嬉しくて涙を流す人間を、俺はそのとき初めて間近で目にした。






目の前の人物はくちびるをきゅっと結んだまま、見開いた目からぽろぽろと涙を零している。

その涙は限りなく澄んでいた。

彼の涙はこれまで何度か目にしたことがあるのに、そのどれとも違っていた。

いつだって感情豊かに泣いて笑う、賑やかな彼には似合わないような、

それでいてとても彼らしいと思うような、

きれいな、きれいな涙だった。



その綺麗なものに引き寄せられるように顔を近づける。

沢村はその様をぼんやりと眺めていたようで、 濡れた目尻にくちびるを寄せるとそこで初めて驚いたようにぎゅっと目を瞑り、その衝撃で更にぼろぼろと涙が頬をつたった。

零れた涙は、塩辛くてどこかやさしい味がした。



くちびるを寄せるだけでは足りなくて、そのまま腕を伸ばして抱き寄せる。

沢村は一瞬びくりと身体を強張らせ、それでも抵抗せずに腕の中におさまると俺の肩に額を乗せておずおずと背中に腕を回した。
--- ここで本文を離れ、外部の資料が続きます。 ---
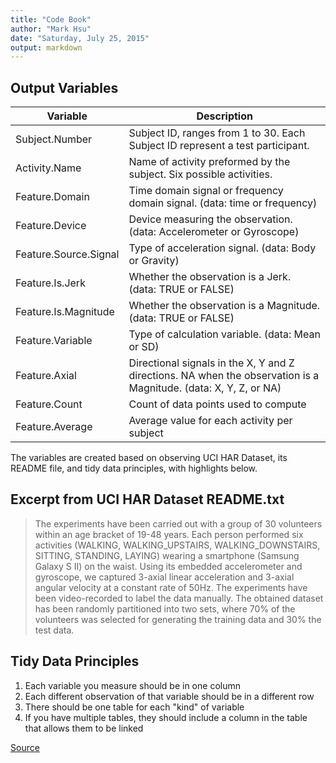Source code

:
 ```yaml
---
title: "Code Book"
author: "Mark Hsu"
date: "Saturday, July 25, 2015"
output: markdown
---
```


Output Variables
----------------

Variable               | Description
-----------------------|------------
Subject.Number         | Subject ID, ranges from 1 to 30. Each Subject ID represent a test participant. 
Activity.Name          | Name of activity preformed by the subject. Six possible activities.
Feature.Domain         | Time domain signal or frequency domain signal. (data: time or frequency)
Feature.Device         | Device measuring the observation. (data: Accelerometer or Gyroscope)
Feature.Source.Signal  | Type of acceleration signal. (data: Body or Gravity)
Feature.Is.Jerk        | Whether the observation is a Jerk. (data: TRUE or FALSE)
Feature.Is.Magnitude   | Whether the observation is a Magnitude. (data: TRUE or FALSE)
Feature.Variable       | Type of calculation variable. (data: Mean or SD)
Feature.Axial          | Directional signals in the X, Y and Z directions. NA when the observation is a Magnitude. (data: X, Y, Z, or NA)
Feature.Count          | Count of data points used to compute
Feature.Average        | Average value for each activity per subject


The variables are created based on observing UCI HAR Dataset, its README file, and tidy data principles, with highlights below. 

## Excerpt from UCI HAR Dataset README.txt
> The experiments have been carried out with a group of 30 volunteers within an age bracket of 19-48 years. Each person performed six activities (WALKING, WALKING_UPSTAIRS, WALKING_DOWNSTAIRS, SITTING, STANDING, LAYING) wearing a smartphone (Samsung Galaxy S II) on the waist. Using its embedded accelerometer and gyroscope, we captured 3-axial linear acceleration and 3-axial angular velocity at a constant rate of 50Hz. The experiments have been video-recorded to label the data manually. The obtained dataset has been randomly partitioned into two sets, where 70% of the volunteers was selected for generating the training data and 30% the test data. 

## Tidy Data Principles
1. Each variable you measure should be in one column
2. Each different observation of that variable should be in a different row
3. There should be one table for each "kind" of variable
4. If you have multiple tables, they should include a column in the table that allows them to be linked

[Source](http://github.com/jtleek/datasharing#the-tidy-data-set)
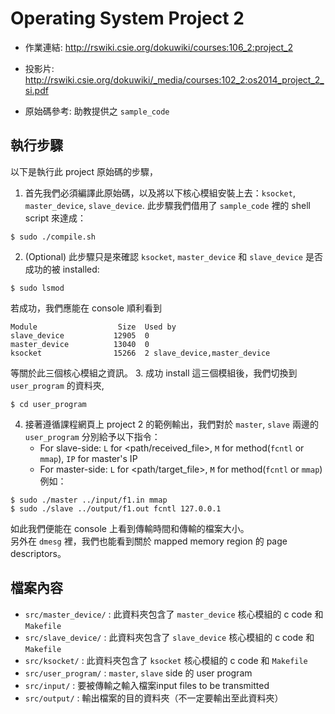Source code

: Operating System Project 2
===
- 作業連結:  http://rswiki.csie.org/dokuwiki/courses:106_2:project_2

- 投影片: http://rswiki.csie.org/dokuwiki/_media/courses:102_2:os2014_project_2_si.pdf

- 原始碼參考: 助教提供之 `sample_code`

執行步驟
---
以下是執行此 project 原始碼的步驟，
1. 首先我們必須編譯此原始碼，以及將以下核心模組安裝上去：`ksocket`, `master_device`, `slave_device`.  此步驟我們借用了 `sample_code` 裡的
shell script 來達成：
``` 
$ sudo ./compile.sh
```
2. (Optional) 此步驟只是來確認 `ksocket`, `master_device` 和 `slave_device` 是否成功的被 installed:
```
$ sudo lsmod
```
若成功，我們應能在 console 順利看到  
```
Module                  Size  Used by
slave_device           12905  0 
master_device          13040  0 
ksocket                15266  2 slave_device,master_device
```
等關於此三個核心模組之資訊。
3. 成功 install 這三個模組後，我們切換到 `user_program` 的資料夾,
``` 
$ cd user_program
```
4. 接著遵循課程網頁上 project 2 的範例輸出，我們對於 `master`, `slave` 兩邊的 `user_program` 分別給予以下指令：
    - For slave-side: `L` for <path/received_file>, `M` for method(`fcntl` or `mmap`), `IP` for master's IP
    - For master-side: `L` for <path/target_file>,  `M` for method(`fcntl` or `mmap`)  
例如：
```
$ sudo ./master ../input/f1.in mmap
$ sudo ./slave ../output/f1.out fcntl 127.0.0.1
``` 
如此我們便能在 console 上看到傳輸時間和傳輸的檔案大小。  
另外在 `dmesg` 裡，我們也能看到關於 mapped memory region 的 page descriptors。

檔案內容
---
- `src/master_device/` : 此資料夾包含了 `master_device` 核心模組的 c code 和 `Makefile` 
- `src/slave_device/`  : 此資料夾包含了 `slave_device` 核心模組的 c code 和 `Makefile` 
- `src/ksocket/`       : 此資料夾包含了 `ksocket` 核心模組的 c code 和 `Makefile` 
- `src/user_program/`  : `master`, `slave` side 的 user program 
- `src/input/`         : 要被傳輸之輸入檔案input files to be transmitted
- `src/output/`        : 輸出檔案的目的資料夾（不一定要輸出至此資料夾）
肩口の濡れた感触で、沢村の涙がいまだ止まらないことを知る。

自分の告げた言葉にそこまで反応する彼が愛しくてならなくて、抱きしめる腕に力が篭った。



「俺も、お前が好きだ」


先ほど口にした言葉を、もう一度くちびるに乗せた。

今度は彼の耳元で。何度でも言いたい気分だった。

「だから、笑ってくれないか?」

笑って、さっき聞かせてくれた言葉をもう一度言ってくれないか?

抱きしめたままそう告げる。

沢村はぴくりと肩を震わせ、鼻をちいさく啜ると、額を肩口に押し付けたままで小さく頷いた。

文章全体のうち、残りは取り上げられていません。